The flip side to the coin, however, is that the offense still needs to provide the quarterback with an opportunity to grow as a player and a passer.

While I do not get to do it as much as I would like, especially during the season, I do enjoy finding time to read. The current book I am working through is a new release from Admiral James Stavridis, USN (Ret.). Stavridis spent more than 30 years in the United States Navy, rising to the rank of a four-star admiral. He served as the Supreme Allied Commander at NATO and also commanded the US Southern Command. Upon his retirement he served five years as the dean of the Fletcher School of Law and Diplomacy at Tufts University, from which he obtained his PhD. His newest work is titled Sailing True North: Ten Admirals and the Voyage of Character and Stavridis examines 10 historical admirals, their leadership style and their character.

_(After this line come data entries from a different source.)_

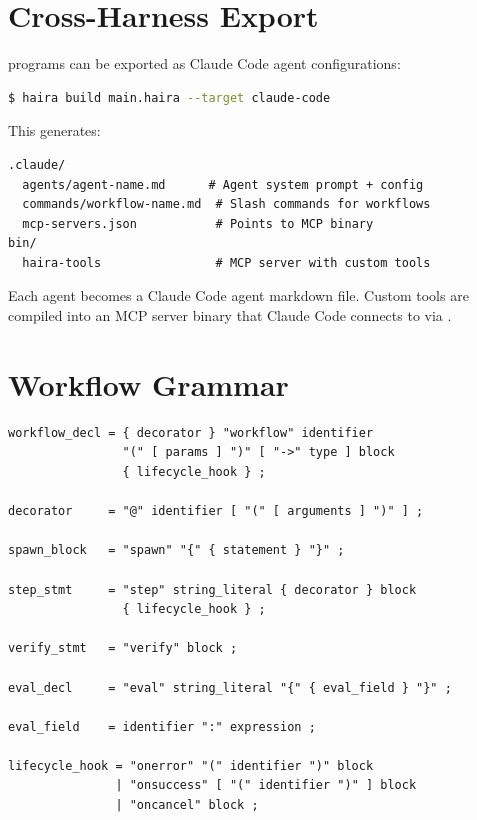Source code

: \section{Cross-Harness Export}

\haira{} programs can be exported as Claude Code agent configurations:

\begin{lstlisting}[language=bash,numbers=none]
$ haira build main.haira --target claude-code
\end{lstlisting}

This generates:

\begin{lstlisting}[language={},numbers=none]
.claude/
  agents/agent-name.md      # Agent system prompt + config
  commands/workflow-name.md  # Slash commands for workflows
  mcp-servers.json           # Points to MCP binary
bin/
  haira-tools                # MCP server with custom tools
\end{lstlisting}

Each agent becomes a Claude Code agent markdown file. Custom tools are compiled into an MCP server binary that Claude Code connects to via .

\section{Workflow Grammar}

\begin{lstlisting}[language=EBNF]
workflow_decl = { decorator } "workflow" identifier
                "(" [ params ] ")" [ "->" type ] block
                { lifecycle_hook } ;

decorator     = "@" identifier [ "(" [ arguments ] ")" ] ;

spawn_block   = "spawn" "{" { statement } "}" ;

step_stmt     = "step" string_literal { decorator } block
                { lifecycle_hook } ;

verify_stmt   = "verify" block ;

eval_decl     = "eval" string_literal "{" { eval_field } "}" ;

eval_field    = identifier ":" expression ;

lifecycle_hook = "onerror" "(" identifier ")" block
               | "onsuccess" [ "(" identifier ")" ] block
               | "oncancel" block ;
\end{lstlisting}
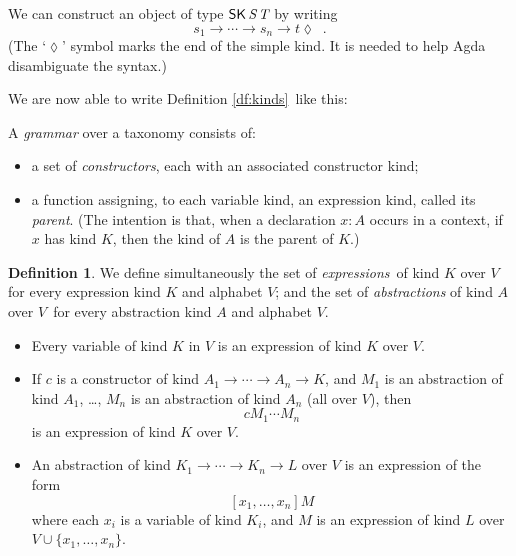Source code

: \documentclass{article}
\theoremstyle{definition}
\newtheorem{df}[example]{Definition}
\begin{document}

We can construct an object of type $\AgdaDatatype{SK} \, \AgdaBound{S} \, \AgdaBound{T}$ by writing 
$$ s_1 \longrightarrow \cdots \longrightarrow s_n \longrightarrow t \lozenge \enspace . $$
(The `$\lozenge$' symbol marks
the end of the simple kind.  It is needed to help Agda disambiguate the syntax.)

We are now able to write Definition \ref{df:kinds} like this:


A \emph{grammar} over a taxonomy consists of:
\begin{itemize}
\item
a set of \emph{constructors}, each with an associated constructor kind;
\item
a function assigning, to each variable kind, an expression kind, called its \emph{parent}.  (The intention is that, when a declaration $x : A$ occurs in a context, if $x$ has kind $K$, then the kind of $A$ is the parent of $K$.)
\end{itemize}


\begin{df}
 We define simultaneously the set of \emph{expressions} of kind $K$ over $V$for every expression kind $K$ and
alphabet $V$;
and the set of \emph{abstractions} of kind $A$ over $V$ for every abstraction kind $A$ and alphabet
$V$.
\begin{itemize}
\item Every variable of kind $K$ in $V$ is an expression of kind $K$ over $V$.
\item If $c$ is a constructor of kind $A_1 \rightarrow \cdots \rightarrow A_n \rightarrow K$,
and $M_1$ is an abstraction of kind $A_1$, \ldots, $M_n$ is an abstraction of kind $A_n$ (all over $V$), then
$$ c M_1 \cdots M_n $$
is an expression of kind $K$ over $V$.
\item
An abstraction of kind $K_1 \rightarrow \cdots \rightarrow K_n \rightarrow L$ over $V$ is
an expression of the form
\[ [x_1, \ldots, x_n] M \]
where each $x_i$ is a variable of kind $K_i$, and $M$ is an expression of kind $L$ over
$V \cup \{ x_1, \ldots, x_n \}$.
\end{itemize}
\end{df}
\end{document}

The second admiral that Stavridis puts under the microscope is Zheng He, who served China during the early Ming Dynasty. These passages from Stavridis, discussing Zheng He’s various sea voyages on behalf of China, struck me:

At every port of call, Zheng He was confronted by new and often dangerous situations, which required him to make a range of quick decisions weighing his mission, the safety of his ships and crew; and his perception of the scene on the ground. During his third voyage, Zheng He called in Sri Lanka in the midst of a three-way civil war between a Sinhalese Buddhist kingdom in the south, a Tamil Muslim kingdom in the north, and a rebel Sinhalese warrior who fought both. His instructions to establish relations with the people on the island were silent on this unforeseen and challenging situation, which must have taken the admiral himself some time to decipher. (By chance, Zheng He’s first contact was with the rebel leader, which could not have made things easier for him.) He was forced to adapt to the events on the ground without recourse to “instructions” from higher authority. He was able to establish trading relations with all three groups and kept Chinese neutrality - and opportunity for further trade - alive.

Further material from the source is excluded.